In the records that follow, show each line where the word "monitor" is present.

(INFORMATION SUPPLIED Opens)

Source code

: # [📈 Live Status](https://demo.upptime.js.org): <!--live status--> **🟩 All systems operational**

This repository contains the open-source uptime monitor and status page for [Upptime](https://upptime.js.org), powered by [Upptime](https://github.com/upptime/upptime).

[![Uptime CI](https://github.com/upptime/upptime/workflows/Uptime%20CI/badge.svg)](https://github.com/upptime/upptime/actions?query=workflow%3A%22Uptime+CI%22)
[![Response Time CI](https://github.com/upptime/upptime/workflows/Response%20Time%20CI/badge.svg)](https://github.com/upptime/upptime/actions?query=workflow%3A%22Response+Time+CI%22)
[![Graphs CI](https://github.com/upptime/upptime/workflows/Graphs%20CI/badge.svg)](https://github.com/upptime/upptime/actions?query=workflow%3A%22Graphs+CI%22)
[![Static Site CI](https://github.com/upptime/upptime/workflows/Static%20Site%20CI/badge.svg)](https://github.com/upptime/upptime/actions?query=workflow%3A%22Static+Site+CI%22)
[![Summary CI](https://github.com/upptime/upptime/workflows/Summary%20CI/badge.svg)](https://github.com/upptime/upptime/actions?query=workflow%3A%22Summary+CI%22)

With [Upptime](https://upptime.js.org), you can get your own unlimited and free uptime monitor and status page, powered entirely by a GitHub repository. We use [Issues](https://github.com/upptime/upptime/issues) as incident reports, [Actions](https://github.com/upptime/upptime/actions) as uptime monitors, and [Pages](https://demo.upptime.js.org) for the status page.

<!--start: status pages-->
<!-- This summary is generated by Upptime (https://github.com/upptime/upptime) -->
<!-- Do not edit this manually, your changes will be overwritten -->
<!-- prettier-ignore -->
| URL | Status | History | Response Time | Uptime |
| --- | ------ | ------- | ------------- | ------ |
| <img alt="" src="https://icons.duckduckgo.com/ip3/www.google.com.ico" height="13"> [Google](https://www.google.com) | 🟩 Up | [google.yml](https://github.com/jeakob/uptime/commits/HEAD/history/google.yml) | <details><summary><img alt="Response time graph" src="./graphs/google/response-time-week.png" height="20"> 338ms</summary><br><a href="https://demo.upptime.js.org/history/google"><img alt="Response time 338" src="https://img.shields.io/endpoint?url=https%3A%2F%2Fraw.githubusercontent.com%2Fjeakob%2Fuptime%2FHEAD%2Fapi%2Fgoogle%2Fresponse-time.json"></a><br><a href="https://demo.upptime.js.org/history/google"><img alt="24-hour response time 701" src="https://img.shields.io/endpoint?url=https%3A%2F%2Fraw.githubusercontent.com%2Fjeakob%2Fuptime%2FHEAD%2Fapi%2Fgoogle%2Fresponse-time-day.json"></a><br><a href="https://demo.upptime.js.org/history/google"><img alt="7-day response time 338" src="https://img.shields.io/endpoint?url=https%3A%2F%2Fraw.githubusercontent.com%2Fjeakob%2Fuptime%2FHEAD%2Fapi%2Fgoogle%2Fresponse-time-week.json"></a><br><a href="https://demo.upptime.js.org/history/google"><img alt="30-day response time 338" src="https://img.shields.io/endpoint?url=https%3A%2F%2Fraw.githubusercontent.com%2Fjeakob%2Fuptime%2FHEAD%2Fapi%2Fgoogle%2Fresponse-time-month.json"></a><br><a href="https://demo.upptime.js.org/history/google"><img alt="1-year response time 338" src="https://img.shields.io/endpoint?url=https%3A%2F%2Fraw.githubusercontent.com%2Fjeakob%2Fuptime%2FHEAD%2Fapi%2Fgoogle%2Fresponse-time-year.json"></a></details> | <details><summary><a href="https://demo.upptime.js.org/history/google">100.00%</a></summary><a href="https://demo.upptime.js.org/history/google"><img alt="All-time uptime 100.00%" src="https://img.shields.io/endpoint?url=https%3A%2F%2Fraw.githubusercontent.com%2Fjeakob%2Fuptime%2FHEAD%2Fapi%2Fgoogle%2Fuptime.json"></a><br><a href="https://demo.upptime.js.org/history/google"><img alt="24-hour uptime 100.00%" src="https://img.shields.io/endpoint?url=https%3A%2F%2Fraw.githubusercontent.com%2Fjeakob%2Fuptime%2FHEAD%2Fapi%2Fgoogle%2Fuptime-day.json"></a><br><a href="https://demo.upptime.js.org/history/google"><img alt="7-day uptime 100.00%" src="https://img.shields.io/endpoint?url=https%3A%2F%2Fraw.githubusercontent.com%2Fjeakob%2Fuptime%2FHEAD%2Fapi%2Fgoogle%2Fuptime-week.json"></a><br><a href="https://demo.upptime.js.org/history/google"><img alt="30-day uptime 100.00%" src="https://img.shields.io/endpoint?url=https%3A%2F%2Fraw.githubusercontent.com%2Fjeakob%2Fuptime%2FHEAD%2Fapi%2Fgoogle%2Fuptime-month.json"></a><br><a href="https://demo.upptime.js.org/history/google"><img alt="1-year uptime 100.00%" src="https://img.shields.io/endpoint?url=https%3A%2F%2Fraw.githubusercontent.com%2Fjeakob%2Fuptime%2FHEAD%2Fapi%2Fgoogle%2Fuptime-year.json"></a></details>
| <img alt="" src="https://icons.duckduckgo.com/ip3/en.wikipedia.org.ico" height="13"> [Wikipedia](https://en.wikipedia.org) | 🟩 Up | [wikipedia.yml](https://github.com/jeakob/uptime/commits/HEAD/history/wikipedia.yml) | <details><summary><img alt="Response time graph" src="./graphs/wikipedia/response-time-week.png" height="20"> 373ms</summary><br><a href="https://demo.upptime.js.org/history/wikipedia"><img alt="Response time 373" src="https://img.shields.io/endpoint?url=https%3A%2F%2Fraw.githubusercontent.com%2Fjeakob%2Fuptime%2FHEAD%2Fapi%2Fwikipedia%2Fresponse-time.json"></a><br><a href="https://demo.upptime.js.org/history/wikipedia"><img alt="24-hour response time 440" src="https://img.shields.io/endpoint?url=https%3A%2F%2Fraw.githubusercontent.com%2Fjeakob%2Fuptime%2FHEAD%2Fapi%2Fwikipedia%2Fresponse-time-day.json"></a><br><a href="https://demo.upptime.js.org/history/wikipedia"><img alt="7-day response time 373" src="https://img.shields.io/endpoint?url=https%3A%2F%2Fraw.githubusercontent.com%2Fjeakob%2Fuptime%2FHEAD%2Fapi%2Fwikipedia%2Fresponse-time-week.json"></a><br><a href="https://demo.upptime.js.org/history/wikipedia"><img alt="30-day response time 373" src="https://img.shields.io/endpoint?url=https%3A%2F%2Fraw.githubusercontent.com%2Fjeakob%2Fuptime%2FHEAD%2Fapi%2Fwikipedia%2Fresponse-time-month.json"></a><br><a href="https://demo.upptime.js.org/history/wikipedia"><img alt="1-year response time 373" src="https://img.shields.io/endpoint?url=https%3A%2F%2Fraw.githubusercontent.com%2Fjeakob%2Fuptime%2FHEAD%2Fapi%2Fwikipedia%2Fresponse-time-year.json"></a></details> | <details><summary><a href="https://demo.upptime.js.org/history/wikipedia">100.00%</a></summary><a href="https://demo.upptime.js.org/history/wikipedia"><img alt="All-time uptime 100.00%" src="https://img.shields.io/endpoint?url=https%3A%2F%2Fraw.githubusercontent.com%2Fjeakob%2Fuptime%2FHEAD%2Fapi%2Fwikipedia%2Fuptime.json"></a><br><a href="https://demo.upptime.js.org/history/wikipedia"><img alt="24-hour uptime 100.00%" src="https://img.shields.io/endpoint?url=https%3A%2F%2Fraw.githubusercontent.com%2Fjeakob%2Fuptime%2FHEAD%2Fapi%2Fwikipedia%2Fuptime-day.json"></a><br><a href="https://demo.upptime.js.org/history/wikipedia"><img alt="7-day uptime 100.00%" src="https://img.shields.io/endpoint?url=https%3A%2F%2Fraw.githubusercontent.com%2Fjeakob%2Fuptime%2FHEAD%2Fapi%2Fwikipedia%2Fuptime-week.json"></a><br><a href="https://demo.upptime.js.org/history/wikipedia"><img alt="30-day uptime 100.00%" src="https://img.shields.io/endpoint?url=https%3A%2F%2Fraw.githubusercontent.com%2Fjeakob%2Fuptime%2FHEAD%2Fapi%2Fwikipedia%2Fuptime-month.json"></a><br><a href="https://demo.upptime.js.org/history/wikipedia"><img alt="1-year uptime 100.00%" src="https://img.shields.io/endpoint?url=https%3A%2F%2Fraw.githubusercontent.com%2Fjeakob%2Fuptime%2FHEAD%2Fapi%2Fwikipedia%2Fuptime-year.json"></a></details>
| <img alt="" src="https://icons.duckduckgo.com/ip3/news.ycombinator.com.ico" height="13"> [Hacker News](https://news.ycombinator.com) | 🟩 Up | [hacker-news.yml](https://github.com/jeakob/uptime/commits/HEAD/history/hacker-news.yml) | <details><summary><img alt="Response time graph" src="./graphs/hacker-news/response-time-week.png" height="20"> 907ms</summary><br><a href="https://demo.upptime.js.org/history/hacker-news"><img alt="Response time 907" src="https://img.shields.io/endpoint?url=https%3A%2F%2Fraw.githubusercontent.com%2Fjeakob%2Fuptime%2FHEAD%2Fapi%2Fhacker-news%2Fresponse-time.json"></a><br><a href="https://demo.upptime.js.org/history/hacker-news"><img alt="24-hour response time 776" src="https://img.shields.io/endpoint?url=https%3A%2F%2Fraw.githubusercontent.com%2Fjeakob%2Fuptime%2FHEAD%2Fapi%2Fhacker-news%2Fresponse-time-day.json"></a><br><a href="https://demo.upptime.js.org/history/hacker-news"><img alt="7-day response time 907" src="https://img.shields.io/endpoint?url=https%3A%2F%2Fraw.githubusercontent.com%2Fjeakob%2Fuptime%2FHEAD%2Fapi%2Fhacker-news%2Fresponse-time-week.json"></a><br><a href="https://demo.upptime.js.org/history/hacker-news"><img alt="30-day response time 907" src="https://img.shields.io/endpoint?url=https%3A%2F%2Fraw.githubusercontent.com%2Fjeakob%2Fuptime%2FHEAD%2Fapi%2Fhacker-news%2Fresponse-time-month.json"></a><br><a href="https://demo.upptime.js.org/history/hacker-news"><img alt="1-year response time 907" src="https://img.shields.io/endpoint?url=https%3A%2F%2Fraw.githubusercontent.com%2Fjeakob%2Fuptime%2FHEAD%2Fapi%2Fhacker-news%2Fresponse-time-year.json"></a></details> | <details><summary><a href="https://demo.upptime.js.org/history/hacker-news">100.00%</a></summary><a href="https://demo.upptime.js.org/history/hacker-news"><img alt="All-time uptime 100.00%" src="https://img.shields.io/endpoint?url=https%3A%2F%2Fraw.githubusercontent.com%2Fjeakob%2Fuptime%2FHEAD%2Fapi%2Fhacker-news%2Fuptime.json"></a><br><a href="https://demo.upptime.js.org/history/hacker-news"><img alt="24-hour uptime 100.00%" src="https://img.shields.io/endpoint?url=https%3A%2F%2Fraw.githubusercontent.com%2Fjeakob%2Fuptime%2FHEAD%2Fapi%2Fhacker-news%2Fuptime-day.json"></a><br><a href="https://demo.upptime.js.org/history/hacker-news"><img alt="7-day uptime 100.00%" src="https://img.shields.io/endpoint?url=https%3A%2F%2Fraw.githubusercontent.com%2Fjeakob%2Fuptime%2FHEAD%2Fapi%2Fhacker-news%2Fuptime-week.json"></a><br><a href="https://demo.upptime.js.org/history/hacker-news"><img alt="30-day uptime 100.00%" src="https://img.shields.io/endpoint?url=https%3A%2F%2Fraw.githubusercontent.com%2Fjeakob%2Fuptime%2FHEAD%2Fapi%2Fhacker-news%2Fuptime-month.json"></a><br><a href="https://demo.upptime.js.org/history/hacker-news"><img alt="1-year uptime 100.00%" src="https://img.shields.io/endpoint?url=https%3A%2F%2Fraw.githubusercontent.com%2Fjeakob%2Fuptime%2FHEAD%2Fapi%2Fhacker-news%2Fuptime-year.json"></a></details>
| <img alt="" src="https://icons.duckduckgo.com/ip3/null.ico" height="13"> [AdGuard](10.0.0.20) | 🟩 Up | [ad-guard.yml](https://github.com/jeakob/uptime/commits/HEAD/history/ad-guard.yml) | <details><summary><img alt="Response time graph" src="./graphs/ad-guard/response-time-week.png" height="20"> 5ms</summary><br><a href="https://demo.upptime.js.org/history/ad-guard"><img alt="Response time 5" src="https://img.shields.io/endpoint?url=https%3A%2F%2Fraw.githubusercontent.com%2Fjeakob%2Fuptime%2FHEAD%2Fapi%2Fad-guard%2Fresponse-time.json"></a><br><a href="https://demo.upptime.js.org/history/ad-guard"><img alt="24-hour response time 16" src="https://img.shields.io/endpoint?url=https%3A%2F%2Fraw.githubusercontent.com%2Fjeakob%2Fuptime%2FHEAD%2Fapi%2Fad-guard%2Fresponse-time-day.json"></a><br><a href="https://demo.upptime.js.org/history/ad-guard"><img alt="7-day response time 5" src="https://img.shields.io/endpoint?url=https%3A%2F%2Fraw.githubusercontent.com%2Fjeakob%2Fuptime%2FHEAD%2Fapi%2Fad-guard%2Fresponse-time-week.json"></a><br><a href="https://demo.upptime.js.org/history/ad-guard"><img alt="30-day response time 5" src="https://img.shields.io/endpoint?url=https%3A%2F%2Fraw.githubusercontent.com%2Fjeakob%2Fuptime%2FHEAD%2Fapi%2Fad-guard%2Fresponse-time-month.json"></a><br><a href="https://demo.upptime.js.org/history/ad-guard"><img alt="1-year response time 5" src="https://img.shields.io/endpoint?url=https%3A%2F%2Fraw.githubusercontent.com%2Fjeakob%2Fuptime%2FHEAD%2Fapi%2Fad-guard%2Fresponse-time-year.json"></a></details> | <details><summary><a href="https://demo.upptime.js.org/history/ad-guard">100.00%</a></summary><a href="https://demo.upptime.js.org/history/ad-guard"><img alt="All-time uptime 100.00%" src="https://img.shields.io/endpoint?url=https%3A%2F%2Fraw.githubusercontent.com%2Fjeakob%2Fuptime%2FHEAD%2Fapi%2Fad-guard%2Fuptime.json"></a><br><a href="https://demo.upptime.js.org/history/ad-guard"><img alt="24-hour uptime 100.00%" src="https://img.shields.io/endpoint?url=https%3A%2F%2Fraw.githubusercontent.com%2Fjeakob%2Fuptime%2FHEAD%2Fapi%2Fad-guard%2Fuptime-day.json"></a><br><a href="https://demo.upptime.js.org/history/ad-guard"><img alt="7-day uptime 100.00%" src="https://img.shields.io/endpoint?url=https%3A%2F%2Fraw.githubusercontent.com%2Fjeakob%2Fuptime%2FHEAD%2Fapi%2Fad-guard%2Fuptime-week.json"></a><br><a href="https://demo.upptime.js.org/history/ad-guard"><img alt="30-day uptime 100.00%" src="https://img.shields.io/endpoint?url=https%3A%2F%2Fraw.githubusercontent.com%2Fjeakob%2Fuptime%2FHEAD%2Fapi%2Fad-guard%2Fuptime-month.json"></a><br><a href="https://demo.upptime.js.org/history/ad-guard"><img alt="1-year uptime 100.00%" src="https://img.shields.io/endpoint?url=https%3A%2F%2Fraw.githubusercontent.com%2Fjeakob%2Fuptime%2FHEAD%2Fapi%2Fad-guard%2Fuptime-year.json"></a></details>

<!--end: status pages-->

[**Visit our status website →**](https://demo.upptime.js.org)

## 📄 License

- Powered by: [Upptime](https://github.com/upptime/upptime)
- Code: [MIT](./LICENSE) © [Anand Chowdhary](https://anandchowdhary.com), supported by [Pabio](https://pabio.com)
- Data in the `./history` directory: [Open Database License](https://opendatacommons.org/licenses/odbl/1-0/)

(INFORMATION SUPPLIED Closes)

> [REPLY]:
This repository contains the open-source uptime monitor and status page for [Upptime](https://upptime.js.org), powered by [Upptime](https://github.com/upptime/upptime).
With [Upptime](https://upptime.js.org), you can get your own unlimited and free uptime monitor and status page, powered entirely by a GitHub repository. We use [Issues](https://github.com/upptime/upptime/issues) as incident reports, [Actions](https://github.com/upptime/upptime/actions) as uptime monitors, and [Pages](https://demo.upptime.js.org) for the status page.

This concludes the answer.